> _DATA FOR PROCESSING_:
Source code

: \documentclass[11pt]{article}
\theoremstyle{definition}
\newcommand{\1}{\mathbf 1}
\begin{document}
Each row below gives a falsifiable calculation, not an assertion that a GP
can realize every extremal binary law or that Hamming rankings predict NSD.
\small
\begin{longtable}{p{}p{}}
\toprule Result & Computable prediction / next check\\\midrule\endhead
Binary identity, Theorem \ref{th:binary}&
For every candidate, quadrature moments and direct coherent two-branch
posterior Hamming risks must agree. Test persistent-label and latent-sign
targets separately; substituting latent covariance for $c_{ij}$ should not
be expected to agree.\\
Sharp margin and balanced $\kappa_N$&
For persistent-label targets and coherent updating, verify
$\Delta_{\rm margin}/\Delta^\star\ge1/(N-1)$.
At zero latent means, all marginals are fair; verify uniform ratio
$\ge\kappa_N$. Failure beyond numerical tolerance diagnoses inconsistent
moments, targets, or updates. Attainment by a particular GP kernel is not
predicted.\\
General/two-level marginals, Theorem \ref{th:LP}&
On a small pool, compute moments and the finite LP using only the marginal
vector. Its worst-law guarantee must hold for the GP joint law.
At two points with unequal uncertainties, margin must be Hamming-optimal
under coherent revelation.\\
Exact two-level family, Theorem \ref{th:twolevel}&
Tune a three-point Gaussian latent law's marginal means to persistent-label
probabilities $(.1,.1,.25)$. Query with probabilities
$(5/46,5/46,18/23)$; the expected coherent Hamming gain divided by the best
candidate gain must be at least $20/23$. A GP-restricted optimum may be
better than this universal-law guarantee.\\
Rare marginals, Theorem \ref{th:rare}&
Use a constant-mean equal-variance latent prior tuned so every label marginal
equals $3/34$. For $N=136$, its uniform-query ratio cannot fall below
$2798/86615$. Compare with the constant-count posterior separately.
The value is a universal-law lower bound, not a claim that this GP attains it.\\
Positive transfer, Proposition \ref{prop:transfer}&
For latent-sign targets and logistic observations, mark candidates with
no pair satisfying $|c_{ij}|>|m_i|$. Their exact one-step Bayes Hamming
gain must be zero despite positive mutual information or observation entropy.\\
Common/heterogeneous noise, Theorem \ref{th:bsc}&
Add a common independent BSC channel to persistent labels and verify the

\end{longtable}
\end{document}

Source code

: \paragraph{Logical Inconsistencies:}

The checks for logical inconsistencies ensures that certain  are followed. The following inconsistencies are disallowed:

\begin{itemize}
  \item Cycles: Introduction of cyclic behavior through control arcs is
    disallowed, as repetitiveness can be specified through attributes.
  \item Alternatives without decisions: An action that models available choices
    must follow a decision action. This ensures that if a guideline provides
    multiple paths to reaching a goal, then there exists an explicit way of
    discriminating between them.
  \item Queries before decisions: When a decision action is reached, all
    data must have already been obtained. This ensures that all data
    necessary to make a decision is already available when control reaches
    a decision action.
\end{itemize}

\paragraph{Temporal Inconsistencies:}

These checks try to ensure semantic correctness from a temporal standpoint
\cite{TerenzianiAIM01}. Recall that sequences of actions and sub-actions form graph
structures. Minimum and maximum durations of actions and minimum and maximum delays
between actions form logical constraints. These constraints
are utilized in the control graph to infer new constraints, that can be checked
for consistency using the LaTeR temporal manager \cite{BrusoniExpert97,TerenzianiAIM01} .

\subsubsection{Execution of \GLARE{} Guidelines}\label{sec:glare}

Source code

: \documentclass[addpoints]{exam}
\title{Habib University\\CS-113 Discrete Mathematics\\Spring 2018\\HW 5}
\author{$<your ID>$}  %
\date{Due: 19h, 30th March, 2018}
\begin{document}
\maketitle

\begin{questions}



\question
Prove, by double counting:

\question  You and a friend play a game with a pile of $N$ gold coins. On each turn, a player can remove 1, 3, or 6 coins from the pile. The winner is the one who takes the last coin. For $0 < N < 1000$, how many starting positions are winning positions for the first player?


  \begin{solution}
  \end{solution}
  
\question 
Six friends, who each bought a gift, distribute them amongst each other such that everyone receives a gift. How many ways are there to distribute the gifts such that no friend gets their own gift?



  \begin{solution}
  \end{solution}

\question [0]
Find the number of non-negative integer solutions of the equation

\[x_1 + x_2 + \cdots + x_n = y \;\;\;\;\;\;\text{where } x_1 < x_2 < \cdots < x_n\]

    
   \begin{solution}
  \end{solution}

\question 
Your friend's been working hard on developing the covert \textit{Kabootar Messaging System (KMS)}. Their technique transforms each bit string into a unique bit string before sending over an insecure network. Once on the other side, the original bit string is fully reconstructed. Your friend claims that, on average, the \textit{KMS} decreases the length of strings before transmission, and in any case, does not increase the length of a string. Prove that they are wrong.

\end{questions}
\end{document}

> _YOUR OBJECTIVE_:
Scan the records above for the lines holding "prediction / next check\\\midrule\endhead" and "At zero latent". Transcribe those two and every line between them word for word, and no others.

> _SOLUTION FOR THIS EXERCISE_:
\toprule Result & Computable prediction / next check\\\midrule\endhead
Binary identity, Theorem \ref{th:binary}&
For every candidate, quadrature moments and direct coherent two-branch
posterior Hamming risks must agree. Test persistent-label and latent-sign
targets separately; substituting latent covariance for $c_{ij}$ should not
be expected to agree.\\
Sharp margin and balanced $\kappa_N$&
For persistent-label targets and coherent updating, verify
$\Delta_{\rm margin}/\Delta^\star\ge1/(N-1)$.
At zero latent means, all marginals are fair; verify uniform ratio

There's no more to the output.